### Your assignment
Check each line of the records below for the word "started" and copy those where it appears.
-- Input follows --
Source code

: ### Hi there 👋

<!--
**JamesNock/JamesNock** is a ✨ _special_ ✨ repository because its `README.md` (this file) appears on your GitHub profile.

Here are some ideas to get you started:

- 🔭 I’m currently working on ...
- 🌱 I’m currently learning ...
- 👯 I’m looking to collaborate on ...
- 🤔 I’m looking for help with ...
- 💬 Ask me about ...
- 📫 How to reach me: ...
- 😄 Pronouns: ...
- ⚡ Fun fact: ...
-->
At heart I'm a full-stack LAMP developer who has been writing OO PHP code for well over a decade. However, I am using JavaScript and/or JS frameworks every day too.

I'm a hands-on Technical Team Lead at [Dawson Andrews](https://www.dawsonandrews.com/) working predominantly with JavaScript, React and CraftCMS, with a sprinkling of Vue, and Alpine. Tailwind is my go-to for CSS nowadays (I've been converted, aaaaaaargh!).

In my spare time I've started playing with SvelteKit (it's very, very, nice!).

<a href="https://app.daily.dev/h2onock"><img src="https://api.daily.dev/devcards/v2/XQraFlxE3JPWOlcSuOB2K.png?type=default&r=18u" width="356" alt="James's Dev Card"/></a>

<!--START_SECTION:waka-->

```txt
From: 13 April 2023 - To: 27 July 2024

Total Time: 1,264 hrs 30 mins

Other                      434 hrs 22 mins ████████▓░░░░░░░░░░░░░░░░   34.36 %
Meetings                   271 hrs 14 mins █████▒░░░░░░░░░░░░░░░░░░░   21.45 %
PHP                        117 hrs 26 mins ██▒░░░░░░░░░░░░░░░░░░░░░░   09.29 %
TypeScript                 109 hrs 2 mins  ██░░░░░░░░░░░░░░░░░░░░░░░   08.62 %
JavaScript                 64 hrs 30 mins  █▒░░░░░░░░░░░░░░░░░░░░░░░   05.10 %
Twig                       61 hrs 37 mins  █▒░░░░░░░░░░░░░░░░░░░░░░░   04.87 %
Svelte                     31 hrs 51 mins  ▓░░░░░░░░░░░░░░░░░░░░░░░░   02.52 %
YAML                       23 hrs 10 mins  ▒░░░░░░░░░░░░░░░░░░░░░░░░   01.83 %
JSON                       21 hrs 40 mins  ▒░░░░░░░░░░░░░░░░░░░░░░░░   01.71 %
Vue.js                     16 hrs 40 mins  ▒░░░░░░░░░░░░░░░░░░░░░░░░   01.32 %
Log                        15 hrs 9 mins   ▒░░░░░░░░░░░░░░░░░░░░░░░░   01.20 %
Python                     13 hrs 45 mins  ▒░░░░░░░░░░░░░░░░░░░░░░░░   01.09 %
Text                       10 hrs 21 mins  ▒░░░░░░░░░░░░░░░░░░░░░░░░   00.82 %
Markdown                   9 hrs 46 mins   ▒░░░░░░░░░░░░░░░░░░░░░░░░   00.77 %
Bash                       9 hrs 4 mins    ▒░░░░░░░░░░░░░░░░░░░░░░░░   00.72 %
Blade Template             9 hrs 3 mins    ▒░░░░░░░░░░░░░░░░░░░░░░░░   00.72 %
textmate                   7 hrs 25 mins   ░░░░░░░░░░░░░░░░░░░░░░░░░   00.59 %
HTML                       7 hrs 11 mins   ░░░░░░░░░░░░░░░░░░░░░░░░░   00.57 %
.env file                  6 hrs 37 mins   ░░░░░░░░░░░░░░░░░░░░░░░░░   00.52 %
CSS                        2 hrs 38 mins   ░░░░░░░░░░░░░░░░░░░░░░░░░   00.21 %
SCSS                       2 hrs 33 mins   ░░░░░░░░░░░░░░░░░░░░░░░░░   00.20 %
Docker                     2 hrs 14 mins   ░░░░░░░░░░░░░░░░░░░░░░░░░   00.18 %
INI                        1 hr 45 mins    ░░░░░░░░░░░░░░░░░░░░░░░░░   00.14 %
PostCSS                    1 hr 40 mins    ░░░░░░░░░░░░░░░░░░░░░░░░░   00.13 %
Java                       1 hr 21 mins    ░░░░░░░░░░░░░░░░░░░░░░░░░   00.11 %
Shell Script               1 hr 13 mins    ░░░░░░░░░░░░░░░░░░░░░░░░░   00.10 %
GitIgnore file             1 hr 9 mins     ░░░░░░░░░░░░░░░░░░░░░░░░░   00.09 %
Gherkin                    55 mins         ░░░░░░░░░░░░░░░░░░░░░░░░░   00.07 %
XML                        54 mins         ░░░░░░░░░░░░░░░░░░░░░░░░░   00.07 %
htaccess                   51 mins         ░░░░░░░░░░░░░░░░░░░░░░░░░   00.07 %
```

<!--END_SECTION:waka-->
-- Input concluded --
### Written answer
Here are some ideas to get you started:
In my spare time I've started playing with SvelteKit (it's very, very, nice!).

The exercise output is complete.